26.  Insofar the applicant may be understood to claim compensation for pecuniary damage, the Court finds that there is no causal link between the breach of which the complaint is made and the alleged damage; it is impossible to speculate as to what the outcome of the proceedings would have been if they had satisfied the requirements of Article 6 § 1 (see e.g. the Werner v. Austria judgment of 24 November 1997, Reports 1997-VII, p. 2514, § 72).
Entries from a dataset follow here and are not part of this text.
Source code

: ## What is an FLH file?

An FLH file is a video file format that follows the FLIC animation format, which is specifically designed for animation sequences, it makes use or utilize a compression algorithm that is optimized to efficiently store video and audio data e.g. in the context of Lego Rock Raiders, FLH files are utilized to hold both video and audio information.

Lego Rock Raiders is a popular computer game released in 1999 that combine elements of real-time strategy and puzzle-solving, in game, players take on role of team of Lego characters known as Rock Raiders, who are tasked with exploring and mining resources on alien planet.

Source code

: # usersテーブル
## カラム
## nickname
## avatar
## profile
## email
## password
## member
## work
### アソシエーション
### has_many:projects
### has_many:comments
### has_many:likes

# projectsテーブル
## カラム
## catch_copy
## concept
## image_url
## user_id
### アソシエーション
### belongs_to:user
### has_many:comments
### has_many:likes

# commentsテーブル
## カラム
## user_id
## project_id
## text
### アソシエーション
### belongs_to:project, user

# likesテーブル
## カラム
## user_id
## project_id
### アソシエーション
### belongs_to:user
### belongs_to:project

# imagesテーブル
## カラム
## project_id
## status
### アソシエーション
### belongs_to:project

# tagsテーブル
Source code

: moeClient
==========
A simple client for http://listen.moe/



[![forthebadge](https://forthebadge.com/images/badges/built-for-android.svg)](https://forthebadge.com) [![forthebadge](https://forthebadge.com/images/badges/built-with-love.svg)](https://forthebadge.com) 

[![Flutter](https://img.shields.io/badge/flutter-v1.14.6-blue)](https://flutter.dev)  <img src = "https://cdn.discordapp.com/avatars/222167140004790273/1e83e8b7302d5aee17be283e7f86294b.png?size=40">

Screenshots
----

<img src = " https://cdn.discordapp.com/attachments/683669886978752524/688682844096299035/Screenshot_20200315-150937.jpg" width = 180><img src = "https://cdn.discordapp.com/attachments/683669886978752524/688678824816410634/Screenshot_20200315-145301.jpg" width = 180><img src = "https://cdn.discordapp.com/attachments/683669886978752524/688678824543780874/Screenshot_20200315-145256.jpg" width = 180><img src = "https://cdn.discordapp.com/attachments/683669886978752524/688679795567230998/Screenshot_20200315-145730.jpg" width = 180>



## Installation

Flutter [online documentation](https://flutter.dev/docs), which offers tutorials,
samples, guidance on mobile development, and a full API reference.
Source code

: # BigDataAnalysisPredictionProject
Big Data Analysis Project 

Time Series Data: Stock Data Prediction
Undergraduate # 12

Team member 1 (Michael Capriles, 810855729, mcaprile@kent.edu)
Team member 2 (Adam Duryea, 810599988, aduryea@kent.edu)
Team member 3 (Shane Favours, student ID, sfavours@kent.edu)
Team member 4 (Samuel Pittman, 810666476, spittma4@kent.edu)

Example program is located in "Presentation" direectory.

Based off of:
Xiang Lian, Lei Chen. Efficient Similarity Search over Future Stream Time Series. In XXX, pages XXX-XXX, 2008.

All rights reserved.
27.  Insofar the applicant may be understood to claim non-pecuniary damage, the Court considers that in the circumstances of the case the finding of a violation in itself constitutes sufficient just satisfaction.

B.  Costs and expenses

28.  The applicant claimed 203,223 ATS (14,769.11 EUR) for costs and expenses incurred in the domestic proceedings. This claim is disputed by the Government.

29.  The Court finds that compensation for costs incurred in the domestic proceedings may only be granted insofar as they were necessary in trying to prevent the violation found (König v. Germany judgment of 10 March 1980 (Article 50), Series A no. 36, p. 17, § 20). In the present case it does not appear from the applicant’s submissions that any specific costs were incurred in any attempt to prevent the breaches of he Convention found. This part of the claim must therefore be rejected.

Further, the applicant claimed 45,720 ATS (3,322.67 EUR) for costs and expenses incurred in the Convention proceedings. The Government considered this claim excessive because the applicant’s lawyer had charged the full fees for the observations in reply, while, given their length, only fees for a short letter should have been charged. In the Government’s view an amount of 34,290 ATS was appropriate.

On the basis of the evidence in its possession, the observations of the parties, and its case-law, the Court considers it equitable to award 40,000 ATS (2,906.98 EUR).

C.  Default interest

30.  According to the information available to the Court, the statutory rate of interest applicable in Austria at the date of adoption of the present judgment is 4% per annum.


1.  Holds that there has been a violation of Article 6 § 1 of the Convention;

2.  Holds that the finding of a violation constitutes in itself sufficient just satisfaction for the non-pecuniary damage sustained by the applicant;

3.  Holds

(a)  that the respondent State is to pay the applicant, within three months from the date on which the judgment becomes final according to Article 44 § 2 of the Convention, for costs and expenses, 40,000 ATS (forty thousand Austrian schillings) i.e. 2,906.98 EUR (two thousand nine hundred and six euros ninety-eight cents);

(b)  that simple interest at an annual rate of 4% shall be payable from the expiry of the above-mentioned three months until settlement;

4.  Dismisses the remainder of the applicant’s claim for just satisfaction.

Done in English, and notified in writing on 17 January 2002, pursuant to Rule 77 §§ 2 and 3 of the Rules of Court.